In October 2023, EuroFAANG did something that had never quite been done before: it got scientists, ethicists, regulators, and industry leaders from across three continents into the same virtual room to talk honestly about genome editing in farm animals — no PR spin, just an NDA and an open mic.

The turnout tells its own story:

  • 100 experts invited → 63 said yes → 52 showed up
  • Mostly European, with voices from Canada, the US, and Kenya
  • A genuine cross-section of the field: 41% breeding companies/associations, 37% academia, 22% research centres
  • Expertise spanning ethics, policy, welfare science, breeding, regulation, and gene-editing tech itself

What they found: a technology full of promise — and just as full of friction.

The barriers nobody’s solved yet:

  • We still can’t reliably predict what an edit will do once it’s in a live animal
  • Off-target effects remain a real technical risk
  • Every country (sometimes every region) sees the ethics and regulation differently
  • The legal language around “genome editing” is still a moving target
  • Farming already carries public trust baggage — this doesn’t help
  • The traceability problem: once an edited animal breeds, how do you track its edited descendants?
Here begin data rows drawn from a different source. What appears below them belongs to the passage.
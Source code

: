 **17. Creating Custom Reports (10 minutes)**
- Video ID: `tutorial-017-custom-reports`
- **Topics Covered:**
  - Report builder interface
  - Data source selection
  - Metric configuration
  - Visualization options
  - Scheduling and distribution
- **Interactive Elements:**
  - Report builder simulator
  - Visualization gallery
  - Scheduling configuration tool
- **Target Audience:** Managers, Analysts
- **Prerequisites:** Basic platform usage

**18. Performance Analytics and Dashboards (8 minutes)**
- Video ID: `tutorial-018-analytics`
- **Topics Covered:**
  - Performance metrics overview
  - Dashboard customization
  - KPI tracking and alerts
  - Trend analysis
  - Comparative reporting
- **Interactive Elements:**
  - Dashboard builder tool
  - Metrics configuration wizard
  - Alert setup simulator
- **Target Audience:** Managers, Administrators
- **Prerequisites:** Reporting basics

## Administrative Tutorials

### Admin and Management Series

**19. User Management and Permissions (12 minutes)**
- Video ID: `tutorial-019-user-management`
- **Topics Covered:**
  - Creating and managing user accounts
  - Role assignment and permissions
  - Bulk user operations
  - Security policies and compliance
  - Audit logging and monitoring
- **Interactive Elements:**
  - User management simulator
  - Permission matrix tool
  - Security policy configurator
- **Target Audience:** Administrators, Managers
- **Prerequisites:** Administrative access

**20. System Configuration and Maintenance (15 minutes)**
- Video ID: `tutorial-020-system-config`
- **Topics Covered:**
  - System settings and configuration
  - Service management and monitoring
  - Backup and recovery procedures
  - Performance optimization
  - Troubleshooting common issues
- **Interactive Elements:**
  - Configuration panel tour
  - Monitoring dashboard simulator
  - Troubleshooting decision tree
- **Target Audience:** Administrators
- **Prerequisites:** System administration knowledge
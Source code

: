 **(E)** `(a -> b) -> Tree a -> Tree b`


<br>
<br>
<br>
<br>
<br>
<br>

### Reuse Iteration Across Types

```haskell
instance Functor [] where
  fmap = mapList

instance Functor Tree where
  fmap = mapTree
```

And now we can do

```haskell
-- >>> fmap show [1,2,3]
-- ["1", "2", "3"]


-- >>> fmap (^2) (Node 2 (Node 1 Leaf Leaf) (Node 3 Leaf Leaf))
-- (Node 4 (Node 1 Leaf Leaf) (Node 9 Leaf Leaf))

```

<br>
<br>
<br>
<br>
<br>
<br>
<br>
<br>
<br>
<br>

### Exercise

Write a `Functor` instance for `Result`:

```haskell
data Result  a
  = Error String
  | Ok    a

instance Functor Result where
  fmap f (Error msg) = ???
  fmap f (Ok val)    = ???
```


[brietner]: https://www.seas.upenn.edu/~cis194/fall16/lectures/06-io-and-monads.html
The upside that’s driving the whole effort:

  • Disease-resistant animals — real defenses against threats like avian flu and African swine fever
  • Faster genetic progress in breeding programs
  • Better science: improved in vitro models (cell & tissue cultures) to test edits before they ever reach a live animal
  • A genuine lever for climate adaptation and more sustainable food systems

Where the group thinks energy should go next:

  • Talking to consumers — not just regulators
  • Educating the entire food chain, not just the labs
  • More testing of genomic variants before wider rollout
  • Building the technical muscle to actually scale this safely

The most telling outcome? Even this room full of experts couldn’t fully agree on terminology — so they formed a volunteer subgroup just to nail down shared definitions. That’s how early-stage this field still is, and how much is riding on getting the framework right.